● **To do**
Would you please return the lines of the entries below starting at the line that has "release wave 2](whatsnew-update-25-3.md)|" and ending at the line that has "release wave 2](whatsnew-update-25-1.md)|", both included, exactly as they are?

● **Input data**
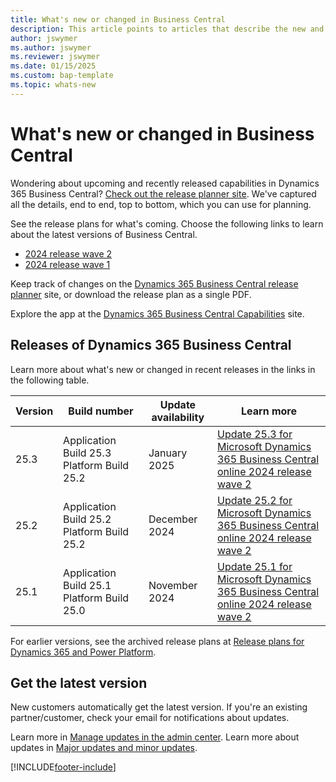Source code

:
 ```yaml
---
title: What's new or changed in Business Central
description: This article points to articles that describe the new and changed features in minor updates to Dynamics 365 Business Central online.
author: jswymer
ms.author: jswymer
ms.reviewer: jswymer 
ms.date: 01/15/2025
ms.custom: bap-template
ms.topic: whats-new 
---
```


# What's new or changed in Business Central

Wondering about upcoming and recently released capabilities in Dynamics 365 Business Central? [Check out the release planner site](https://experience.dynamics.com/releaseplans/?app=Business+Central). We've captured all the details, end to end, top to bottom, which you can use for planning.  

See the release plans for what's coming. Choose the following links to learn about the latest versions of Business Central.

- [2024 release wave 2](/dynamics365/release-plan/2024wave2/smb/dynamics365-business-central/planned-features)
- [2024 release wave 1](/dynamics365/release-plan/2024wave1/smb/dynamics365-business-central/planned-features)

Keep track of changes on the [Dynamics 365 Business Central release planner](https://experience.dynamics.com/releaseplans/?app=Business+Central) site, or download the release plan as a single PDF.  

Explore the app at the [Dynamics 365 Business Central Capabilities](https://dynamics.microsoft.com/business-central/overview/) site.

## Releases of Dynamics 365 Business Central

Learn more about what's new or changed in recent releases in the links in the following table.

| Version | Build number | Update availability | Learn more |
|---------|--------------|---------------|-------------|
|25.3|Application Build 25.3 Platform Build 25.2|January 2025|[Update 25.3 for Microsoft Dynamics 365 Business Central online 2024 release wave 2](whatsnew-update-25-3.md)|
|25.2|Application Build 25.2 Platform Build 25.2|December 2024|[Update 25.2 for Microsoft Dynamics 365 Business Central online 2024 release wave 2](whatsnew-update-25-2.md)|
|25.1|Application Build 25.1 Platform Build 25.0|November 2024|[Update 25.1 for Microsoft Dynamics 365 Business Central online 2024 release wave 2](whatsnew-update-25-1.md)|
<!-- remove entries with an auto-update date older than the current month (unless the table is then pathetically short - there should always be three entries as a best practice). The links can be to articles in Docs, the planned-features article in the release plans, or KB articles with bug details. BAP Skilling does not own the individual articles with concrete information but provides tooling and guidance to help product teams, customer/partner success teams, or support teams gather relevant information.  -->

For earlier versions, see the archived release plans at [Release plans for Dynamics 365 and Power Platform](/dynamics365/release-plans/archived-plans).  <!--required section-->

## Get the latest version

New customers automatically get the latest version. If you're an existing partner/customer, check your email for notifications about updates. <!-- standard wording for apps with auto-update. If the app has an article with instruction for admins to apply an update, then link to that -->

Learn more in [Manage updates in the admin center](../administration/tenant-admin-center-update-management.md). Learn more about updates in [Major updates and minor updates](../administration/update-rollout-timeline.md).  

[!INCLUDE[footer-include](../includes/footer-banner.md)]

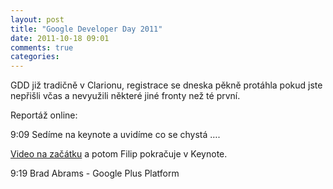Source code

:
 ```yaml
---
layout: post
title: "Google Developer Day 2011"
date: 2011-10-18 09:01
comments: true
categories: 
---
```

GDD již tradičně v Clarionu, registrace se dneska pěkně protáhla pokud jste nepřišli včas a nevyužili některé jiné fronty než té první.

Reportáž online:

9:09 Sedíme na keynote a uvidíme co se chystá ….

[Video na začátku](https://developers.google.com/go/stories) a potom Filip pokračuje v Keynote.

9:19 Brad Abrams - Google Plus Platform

● **Answer area**
|25.3|Application Build 25.3 Platform Build 25.2|January 2025|[Update 25.3 for Microsoft Dynamics 365 Business Central online 2024 release wave 2](whatsnew-update-25-3.md)|
|25.2|Application Build 25.2 Platform Build 25.2|December 2024|[Update 25.2 for Microsoft Dynamics 365 Business Central online 2024 release wave 2](whatsnew-update-25-2.md)|
|25.1|Application Build 25.1 Platform Build 25.0|November 2024|[Update 25.1 for Microsoft Dynamics 365 Business Central online 2024 release wave 2](whatsnew-update-25-1.md)|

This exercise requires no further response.